ACTIVITY: Only the lines with "nach" in the entries below belong in the answer; please copy them.

-=-=-

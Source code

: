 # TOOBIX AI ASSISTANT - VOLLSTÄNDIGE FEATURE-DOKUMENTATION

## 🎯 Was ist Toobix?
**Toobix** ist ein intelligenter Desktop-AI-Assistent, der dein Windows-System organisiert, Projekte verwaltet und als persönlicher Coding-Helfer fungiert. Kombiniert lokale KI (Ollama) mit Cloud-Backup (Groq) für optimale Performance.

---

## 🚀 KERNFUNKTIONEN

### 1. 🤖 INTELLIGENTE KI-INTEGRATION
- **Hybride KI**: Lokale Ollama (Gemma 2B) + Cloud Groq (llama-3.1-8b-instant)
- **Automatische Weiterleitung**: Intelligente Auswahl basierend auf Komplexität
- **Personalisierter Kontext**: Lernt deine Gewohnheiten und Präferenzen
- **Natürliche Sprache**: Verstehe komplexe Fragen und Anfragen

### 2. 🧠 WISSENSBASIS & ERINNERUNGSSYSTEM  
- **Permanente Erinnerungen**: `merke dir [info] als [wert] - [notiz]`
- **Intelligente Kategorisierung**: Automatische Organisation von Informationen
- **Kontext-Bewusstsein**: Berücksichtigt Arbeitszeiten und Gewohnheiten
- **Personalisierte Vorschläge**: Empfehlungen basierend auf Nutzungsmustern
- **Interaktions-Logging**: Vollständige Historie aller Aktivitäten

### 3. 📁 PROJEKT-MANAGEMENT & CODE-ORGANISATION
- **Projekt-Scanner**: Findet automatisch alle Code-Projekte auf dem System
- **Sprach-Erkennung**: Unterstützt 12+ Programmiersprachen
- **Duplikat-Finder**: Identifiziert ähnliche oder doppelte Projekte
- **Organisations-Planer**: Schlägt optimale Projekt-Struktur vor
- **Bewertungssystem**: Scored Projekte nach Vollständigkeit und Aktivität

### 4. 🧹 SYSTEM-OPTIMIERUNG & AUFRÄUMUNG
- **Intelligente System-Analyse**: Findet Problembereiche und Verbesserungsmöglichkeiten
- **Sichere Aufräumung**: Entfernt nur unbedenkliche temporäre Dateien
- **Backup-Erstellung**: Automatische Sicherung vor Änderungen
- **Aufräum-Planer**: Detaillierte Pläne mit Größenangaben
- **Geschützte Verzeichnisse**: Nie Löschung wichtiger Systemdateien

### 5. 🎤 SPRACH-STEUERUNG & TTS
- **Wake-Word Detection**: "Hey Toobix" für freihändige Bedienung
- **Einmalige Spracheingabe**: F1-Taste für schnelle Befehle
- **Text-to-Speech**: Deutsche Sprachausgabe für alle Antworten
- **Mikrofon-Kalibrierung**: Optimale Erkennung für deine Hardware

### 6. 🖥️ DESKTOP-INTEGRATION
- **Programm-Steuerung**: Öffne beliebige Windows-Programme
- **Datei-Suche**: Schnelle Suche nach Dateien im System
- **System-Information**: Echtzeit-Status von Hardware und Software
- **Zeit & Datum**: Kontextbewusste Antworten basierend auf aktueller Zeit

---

-=-=-

RESPONSE:
- **Bewertungssystem**: Scored Projekte nach Vollständigkeit und Aktivität
- **Datei-Suche**: Schnelle Suche nach Dateien im System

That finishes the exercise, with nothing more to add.